The new property’s larger land area provides for a playground for the children, a lawn to entertain, room for our vegetable garden and a home for our chickens and bee hive. The new property’s building provides for an office room for my wife’s business, play space for the children, a kitchen for entertaining, as well as storage. While they are two separate parcels, they both make up our “primary residence”.

We are having a hard time refinancing the new property at today’s low rates. It was acquired with an 80 percent first loan at 6 percent and a second loan (for 15 percent of the purchase price) at 8 percent. We’re told that the best we can do is to refinance the first loan, but at an “investment property” rate at 1 percent higher than normal.

We aren’t interested in getting money out, just lowering our payments to save some interest. Is there anything we can do here?
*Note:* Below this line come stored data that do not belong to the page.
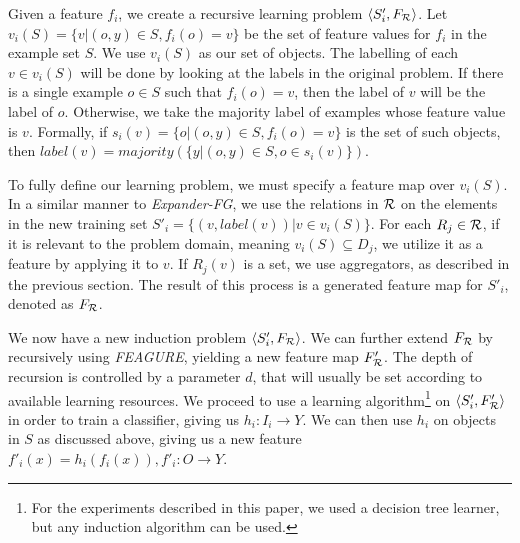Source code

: \documentclass[twoside,11pt]{article}
\theoremstyle{definition}
\begin{document}

Given a feature $f_{i}$, we create a recursive learning problem $\langle S'_i,F_{\cal R} \rangle$. %
 Let $v_i(S) = \{v | (o,y) \in S, f_{i}(o)=v\}$ be the set of feature values for $f_i$ in the example set $S$. %
We use $v_i(S)$ as our set of objects. The labelling of each $v \in v_i(S)$ will be done by looking at the labels in the original problem.
 If there is a single example $o \in S$ such that $f_i(o)=v$, then the label of $v$ will be the label of $o$. Otherwise, we take the majority label of examples whose feature value is $v$. Formally, if $s_i(v)=\{o | (o,y)\in S, f_{i}(o)=v\}$ is the set of such objects, then $label(v)=majority(\{y|(o,y)\in S, o\in s_i(v)\})$.

To fully define our learning problem, we must specify a feature map over $v_i(S)$. In a similar manner to \emph{Expander-FG}, we use the relations in ${\cal R}$ on the elements in the new training set $S'_i = \{ (v, label(v)) | v \in v_i(S) \}$.
For each $R_j\in {\cal R}$, if it is relevant to the problem domain, meaning $v_i(S)\subseteq D_j$, we utilize it as a feature by applying it to $v$. If $R_j(v)$ is a set, we use aggregators, as described in the previous section. 
The result of this process is a generated feature map for $S'_i$, denoted as $F_{\cal R}$. 

We now have a new induction problem $\langle S'_i,F_{\cal R} \rangle$.
We can further extend $F_{\cal R}$ by recursively using \emph{FEAGURE}, yielding a new feature map $F'_{\cal R}$. The depth of recursion is controlled by a parameter $d$, that will usually be set according to available learning resources.
We proceed to use a learning algorithm\footnote{For the experiments described in this paper, we used a decision tree learner, but any induction algorithm can be used.} on $\langle S'_i,F'_{\cal R} \rangle$ in order to train a classifier, giving us $h_i:I_i\rightarrow Y$. We can then use $h_i$ on objects in $S$ as discussed above, giving us a new feature $f'_{i}(x)=h_{i}(f_{i}(x)), f'_{i}:O\rightarrow Y$. 
\end{document}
A: Whether you feel that the two houses taken together constitute one home or not would not matter for most lender and for most municipal law issues that affect your home. You could decide at a moment’s notice to sell one or either home. Each appears to stand on its own as a separate and distinct house on its own land.

Given your situation, you probably won’t find a lender willing to refinance both homes as one. You might have to remove the kitchen from the smaller home to create an accessory structure to your main home. A lender is willing to finance a home, even when that home is comprised of more than one building, when those homes can’t be separated or sold off separately.

You should talk to your local village or town hall building’s department to see what you can do to consolidate those two parcels of land. Ideally, you’d create a single parcel with a single tax identification number. Your local building department would be able to tell you what it would take to make the smaller home into an accessory building rather than a separate home.

If the expense is minimal to you in getting that done, you might then be able to go to a lender and apply to refinance your newly integrated home. But make sure you talk to a good mortgage lender or mortgage broker before you do anything. It’s possible to conform to local laws and ordinances, but fail to account for a lender requirement as well. You want to make sure that any lender requirements are satisfied and that you also meet all municipal code and zoning requirements as well.

Without those changes, you’ll have trouble obtaining financing for the two properties as a single primary residence.

If you can’t or don’t want to undertake those changes, you will have to decide whether you can or want to refinance the home that you’ve been in for 23 years and use that money to pay off or pay down the debt on the other home.

In any case, you should talk to a good mortgage broker and mortgage lender about your situation to understand fully what would be required of you or to go through alternative choices for your financing needs.